Universal bimodality in kinematic morphology and the divergent pathways to galaxy quenching

TL;DR

This study reveals a universal bimodal distribution of galaxy kinematic morphology linked to star formation activity, indicating two distinct evolutionary pathways to galaxy quenching across all environments.

Contribution

It uncovers a universal bimodality in galaxy spin parameters, showing different quenching pathways for cold disc and hot spheroid populations.

Findings

Bimodal distribution of intrinsic spin parameter in galaxies.

Distinct star formation and metal enrichment histories for the two populations.
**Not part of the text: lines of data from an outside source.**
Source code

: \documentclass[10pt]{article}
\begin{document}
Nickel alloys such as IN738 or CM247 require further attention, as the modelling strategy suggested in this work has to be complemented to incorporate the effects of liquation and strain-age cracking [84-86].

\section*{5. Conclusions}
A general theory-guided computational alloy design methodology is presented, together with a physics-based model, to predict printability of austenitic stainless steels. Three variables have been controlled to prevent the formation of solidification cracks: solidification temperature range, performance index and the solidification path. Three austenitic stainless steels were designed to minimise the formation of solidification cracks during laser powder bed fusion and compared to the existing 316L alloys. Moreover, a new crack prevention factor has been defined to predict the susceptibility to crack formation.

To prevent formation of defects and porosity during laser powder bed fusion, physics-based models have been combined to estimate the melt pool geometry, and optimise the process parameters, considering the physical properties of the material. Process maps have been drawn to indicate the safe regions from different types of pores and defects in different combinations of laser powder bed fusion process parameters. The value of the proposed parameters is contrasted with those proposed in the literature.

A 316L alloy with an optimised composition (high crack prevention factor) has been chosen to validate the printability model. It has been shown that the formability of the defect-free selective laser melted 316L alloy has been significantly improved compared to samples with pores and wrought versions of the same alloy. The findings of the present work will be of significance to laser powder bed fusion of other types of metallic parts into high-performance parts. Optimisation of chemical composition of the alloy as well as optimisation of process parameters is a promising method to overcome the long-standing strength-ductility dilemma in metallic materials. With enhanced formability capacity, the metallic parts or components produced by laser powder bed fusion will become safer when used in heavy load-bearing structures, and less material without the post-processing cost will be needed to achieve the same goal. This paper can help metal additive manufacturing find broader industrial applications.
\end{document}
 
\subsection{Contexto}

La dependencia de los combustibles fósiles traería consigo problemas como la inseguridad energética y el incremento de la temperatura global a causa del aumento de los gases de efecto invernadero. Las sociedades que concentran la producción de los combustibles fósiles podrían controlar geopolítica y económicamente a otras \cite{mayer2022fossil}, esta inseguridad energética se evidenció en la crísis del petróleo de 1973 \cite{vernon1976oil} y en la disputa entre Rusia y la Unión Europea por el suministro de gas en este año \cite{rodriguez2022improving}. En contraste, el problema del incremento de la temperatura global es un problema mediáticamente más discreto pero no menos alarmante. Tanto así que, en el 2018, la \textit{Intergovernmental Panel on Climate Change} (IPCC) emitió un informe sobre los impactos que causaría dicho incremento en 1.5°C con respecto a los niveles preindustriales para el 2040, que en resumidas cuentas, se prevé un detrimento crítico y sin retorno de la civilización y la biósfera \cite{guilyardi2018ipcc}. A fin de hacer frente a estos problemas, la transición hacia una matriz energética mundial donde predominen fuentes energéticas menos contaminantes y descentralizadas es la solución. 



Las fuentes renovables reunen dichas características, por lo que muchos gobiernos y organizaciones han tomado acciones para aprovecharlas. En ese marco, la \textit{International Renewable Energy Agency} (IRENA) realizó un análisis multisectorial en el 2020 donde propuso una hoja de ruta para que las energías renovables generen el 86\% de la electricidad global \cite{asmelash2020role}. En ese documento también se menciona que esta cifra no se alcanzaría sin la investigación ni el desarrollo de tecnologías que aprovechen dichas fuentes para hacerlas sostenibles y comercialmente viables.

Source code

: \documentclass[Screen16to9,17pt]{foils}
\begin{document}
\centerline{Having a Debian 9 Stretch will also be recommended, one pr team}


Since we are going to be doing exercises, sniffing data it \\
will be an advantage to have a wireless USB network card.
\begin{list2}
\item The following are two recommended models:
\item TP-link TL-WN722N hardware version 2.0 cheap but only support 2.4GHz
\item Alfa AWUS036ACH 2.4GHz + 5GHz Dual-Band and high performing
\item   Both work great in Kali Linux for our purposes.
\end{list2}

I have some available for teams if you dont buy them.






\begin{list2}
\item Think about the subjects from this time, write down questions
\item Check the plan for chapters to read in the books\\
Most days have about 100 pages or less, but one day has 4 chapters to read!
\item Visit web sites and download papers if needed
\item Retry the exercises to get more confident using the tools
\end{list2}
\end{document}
Bimodality persists across all environments and star formation states.

Abstract

The hierarchical structure formation of our Universe inherently involves violent and chaotic episodes of mass assembly such as galaxy mergers. The level of bulk rotation of the collisionless stellar systems of galaxies reflects to what extent the galaxies, on the other hand, have assembled their stars during tranquil and ordered formation history, which fosters the growth of cohesively rotating structures. Observationally, galaxy populations show a wide spectrum of morphology and shapes, with different levels of rotational support. Despite the obvious variety and complexity, in this work we find that at a given stellar mass of galaxies, the distribution of the intrinsic spin parameter $\lambda_{R_{\rm e},\mathrm{intr}}$, i.e. the normalized specific angular momentum of stars, appears to be universally bimodal among galaxies in all star formation states and also in different environments. This ubiquitous bimodality in kinematic morphology evolves systematically with star formation and is particularly apparent for transitional galaxies of intermediate star formation rates, indicating that star formation quenching is proceeding separately within two distinct kinematic populations dominated by cold discs and hot spheroids. We show that the two populations also have contrasting recent star formation histories and metal enrichment histories, which reveal their divergent pathways to formation and quenching.